WHAT IS REQUIRED: A single number is the required answer: the count of lines in the listing below that hold the string "Agni".

+++++

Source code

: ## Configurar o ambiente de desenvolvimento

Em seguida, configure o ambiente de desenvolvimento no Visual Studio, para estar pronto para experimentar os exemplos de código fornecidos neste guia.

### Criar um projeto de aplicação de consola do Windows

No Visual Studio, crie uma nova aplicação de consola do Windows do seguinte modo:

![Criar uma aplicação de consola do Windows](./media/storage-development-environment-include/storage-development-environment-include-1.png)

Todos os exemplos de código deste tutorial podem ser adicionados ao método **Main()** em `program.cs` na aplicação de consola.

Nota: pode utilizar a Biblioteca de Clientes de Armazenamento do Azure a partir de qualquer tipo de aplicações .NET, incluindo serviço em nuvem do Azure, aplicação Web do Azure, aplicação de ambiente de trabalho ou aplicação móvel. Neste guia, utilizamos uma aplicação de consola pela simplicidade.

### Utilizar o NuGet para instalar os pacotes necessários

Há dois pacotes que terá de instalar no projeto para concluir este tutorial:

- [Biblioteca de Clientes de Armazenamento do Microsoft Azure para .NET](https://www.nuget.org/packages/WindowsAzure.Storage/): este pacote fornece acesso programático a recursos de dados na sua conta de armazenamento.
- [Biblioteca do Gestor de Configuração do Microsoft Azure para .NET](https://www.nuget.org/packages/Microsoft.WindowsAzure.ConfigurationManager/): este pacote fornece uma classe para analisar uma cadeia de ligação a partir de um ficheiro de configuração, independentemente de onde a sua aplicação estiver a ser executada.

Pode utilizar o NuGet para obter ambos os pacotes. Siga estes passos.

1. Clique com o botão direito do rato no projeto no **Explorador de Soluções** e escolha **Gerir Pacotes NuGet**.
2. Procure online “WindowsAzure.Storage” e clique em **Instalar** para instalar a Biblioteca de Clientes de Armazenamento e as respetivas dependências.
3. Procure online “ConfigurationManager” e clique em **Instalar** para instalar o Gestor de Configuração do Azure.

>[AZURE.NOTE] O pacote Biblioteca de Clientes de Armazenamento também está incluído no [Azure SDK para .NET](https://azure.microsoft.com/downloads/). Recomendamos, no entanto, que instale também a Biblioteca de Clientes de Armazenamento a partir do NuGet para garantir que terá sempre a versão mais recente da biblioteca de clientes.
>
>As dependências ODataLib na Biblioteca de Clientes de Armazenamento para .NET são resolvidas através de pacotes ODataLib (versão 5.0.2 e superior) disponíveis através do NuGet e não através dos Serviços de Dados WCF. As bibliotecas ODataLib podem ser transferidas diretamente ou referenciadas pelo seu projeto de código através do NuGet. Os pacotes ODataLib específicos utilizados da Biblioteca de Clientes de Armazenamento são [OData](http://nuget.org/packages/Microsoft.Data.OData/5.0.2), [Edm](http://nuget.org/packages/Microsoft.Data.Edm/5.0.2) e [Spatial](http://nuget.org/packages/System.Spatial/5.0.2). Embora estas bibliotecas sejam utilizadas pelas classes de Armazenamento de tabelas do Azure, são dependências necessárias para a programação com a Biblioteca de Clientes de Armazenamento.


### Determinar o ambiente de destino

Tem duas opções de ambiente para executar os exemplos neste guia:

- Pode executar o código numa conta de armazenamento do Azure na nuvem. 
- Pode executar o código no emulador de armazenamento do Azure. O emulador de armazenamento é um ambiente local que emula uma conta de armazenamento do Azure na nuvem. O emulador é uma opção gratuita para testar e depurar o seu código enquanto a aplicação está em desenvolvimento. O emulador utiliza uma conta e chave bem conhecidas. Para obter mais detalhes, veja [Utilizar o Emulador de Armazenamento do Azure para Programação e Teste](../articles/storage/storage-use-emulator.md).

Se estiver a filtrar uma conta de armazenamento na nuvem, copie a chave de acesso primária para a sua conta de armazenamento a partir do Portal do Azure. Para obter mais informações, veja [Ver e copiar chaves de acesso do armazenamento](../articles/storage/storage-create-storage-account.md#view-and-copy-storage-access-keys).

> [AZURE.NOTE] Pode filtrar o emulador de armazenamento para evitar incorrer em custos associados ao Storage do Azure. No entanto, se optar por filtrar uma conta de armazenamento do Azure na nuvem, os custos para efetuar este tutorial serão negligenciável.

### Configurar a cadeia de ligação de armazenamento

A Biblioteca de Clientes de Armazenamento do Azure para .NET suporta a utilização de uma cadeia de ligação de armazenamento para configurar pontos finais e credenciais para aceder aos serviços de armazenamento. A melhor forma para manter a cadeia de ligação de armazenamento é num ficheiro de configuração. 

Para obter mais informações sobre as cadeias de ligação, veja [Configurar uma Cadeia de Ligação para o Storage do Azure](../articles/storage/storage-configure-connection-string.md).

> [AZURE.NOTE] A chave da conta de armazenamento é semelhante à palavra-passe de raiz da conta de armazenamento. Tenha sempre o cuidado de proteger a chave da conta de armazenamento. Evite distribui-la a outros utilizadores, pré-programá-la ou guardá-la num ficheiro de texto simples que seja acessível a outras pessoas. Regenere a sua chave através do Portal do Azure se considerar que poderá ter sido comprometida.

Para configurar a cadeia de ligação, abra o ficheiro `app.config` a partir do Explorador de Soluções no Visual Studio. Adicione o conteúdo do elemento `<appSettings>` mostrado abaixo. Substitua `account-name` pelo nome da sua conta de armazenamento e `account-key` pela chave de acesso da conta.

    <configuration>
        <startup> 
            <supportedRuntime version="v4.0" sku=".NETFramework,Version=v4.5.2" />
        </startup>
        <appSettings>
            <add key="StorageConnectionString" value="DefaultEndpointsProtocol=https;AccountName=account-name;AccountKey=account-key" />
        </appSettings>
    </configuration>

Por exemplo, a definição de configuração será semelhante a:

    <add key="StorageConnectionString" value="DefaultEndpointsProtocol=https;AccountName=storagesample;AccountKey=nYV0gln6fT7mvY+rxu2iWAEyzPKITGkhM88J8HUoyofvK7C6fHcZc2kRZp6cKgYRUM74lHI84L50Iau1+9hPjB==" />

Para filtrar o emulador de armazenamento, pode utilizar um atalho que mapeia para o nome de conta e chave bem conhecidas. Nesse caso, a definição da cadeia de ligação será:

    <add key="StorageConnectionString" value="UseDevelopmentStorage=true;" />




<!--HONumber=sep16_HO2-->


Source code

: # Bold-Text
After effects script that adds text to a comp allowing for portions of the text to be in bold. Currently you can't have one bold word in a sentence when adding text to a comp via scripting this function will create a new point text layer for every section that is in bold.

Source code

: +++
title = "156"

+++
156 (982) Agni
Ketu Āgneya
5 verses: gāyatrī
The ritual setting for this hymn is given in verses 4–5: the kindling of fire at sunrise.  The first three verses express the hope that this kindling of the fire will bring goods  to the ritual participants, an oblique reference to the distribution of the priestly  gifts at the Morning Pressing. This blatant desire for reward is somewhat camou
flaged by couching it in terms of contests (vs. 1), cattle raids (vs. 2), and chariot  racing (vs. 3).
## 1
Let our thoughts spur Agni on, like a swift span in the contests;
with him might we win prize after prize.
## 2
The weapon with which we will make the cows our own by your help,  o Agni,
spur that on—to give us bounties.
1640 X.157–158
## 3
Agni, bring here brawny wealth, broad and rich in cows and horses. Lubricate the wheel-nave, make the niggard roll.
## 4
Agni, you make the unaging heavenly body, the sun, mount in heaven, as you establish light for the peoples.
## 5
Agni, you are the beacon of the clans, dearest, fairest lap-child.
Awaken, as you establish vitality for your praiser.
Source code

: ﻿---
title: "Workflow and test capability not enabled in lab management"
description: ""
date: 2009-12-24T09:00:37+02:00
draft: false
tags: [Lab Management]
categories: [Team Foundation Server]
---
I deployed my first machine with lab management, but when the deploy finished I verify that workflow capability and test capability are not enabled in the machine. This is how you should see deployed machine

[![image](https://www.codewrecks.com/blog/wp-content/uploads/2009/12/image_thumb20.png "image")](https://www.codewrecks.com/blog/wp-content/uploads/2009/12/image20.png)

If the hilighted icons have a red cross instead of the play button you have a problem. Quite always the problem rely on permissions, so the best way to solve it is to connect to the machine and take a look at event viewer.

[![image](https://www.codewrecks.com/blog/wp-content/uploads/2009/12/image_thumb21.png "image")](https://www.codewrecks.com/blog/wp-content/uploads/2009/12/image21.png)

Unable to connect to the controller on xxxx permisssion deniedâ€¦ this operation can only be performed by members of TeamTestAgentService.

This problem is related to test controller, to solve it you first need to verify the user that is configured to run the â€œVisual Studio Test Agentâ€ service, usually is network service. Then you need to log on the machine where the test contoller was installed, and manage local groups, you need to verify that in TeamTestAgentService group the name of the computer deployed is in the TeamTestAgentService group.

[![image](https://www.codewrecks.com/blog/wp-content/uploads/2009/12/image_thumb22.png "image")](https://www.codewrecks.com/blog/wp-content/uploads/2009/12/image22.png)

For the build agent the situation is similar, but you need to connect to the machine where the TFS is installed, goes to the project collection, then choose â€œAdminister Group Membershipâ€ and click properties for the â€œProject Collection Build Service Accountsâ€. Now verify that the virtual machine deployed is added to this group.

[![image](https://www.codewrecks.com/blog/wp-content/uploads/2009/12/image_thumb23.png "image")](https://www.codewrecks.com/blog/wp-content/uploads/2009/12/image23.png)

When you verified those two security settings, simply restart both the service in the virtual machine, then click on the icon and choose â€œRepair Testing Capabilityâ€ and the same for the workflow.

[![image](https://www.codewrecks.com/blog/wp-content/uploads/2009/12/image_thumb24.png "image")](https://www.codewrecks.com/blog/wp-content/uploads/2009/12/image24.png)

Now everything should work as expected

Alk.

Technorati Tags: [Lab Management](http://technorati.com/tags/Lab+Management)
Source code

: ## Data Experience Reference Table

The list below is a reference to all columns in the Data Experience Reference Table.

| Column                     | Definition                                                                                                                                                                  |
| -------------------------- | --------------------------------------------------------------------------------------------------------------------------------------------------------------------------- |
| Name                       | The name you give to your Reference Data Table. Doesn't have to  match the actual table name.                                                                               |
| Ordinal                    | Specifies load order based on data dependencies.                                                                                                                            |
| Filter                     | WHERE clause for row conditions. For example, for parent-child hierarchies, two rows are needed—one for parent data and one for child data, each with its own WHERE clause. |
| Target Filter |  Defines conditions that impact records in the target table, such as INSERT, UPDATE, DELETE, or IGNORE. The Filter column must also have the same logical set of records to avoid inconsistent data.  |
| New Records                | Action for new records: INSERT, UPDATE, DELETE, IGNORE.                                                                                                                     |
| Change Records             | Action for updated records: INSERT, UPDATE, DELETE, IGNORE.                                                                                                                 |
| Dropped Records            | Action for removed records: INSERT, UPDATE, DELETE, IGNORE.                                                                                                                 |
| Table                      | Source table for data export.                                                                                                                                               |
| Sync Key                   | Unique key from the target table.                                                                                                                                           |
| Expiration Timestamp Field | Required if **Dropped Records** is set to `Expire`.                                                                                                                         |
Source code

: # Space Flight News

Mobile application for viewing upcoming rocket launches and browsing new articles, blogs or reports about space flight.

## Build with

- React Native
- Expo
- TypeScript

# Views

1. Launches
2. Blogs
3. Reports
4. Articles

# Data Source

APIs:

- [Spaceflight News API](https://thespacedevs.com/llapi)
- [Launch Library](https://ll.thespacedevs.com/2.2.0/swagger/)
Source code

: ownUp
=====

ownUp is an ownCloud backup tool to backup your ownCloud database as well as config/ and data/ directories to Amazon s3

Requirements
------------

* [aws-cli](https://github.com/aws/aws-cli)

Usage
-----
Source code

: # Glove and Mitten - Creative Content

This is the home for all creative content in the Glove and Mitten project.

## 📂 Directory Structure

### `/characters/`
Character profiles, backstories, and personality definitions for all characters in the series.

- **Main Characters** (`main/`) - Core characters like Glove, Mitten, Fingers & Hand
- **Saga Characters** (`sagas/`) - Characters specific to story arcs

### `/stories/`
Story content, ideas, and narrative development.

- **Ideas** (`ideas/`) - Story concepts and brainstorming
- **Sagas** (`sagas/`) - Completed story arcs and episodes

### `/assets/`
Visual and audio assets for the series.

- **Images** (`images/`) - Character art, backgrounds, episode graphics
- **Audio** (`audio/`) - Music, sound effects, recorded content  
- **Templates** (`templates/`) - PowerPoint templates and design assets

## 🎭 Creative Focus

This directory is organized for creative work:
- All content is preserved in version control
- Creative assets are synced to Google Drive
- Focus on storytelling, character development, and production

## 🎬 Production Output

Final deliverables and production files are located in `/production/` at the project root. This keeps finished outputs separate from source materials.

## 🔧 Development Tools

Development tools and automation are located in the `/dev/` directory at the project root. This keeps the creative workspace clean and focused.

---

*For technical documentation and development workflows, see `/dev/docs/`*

+++++

ANSWER BOX: 6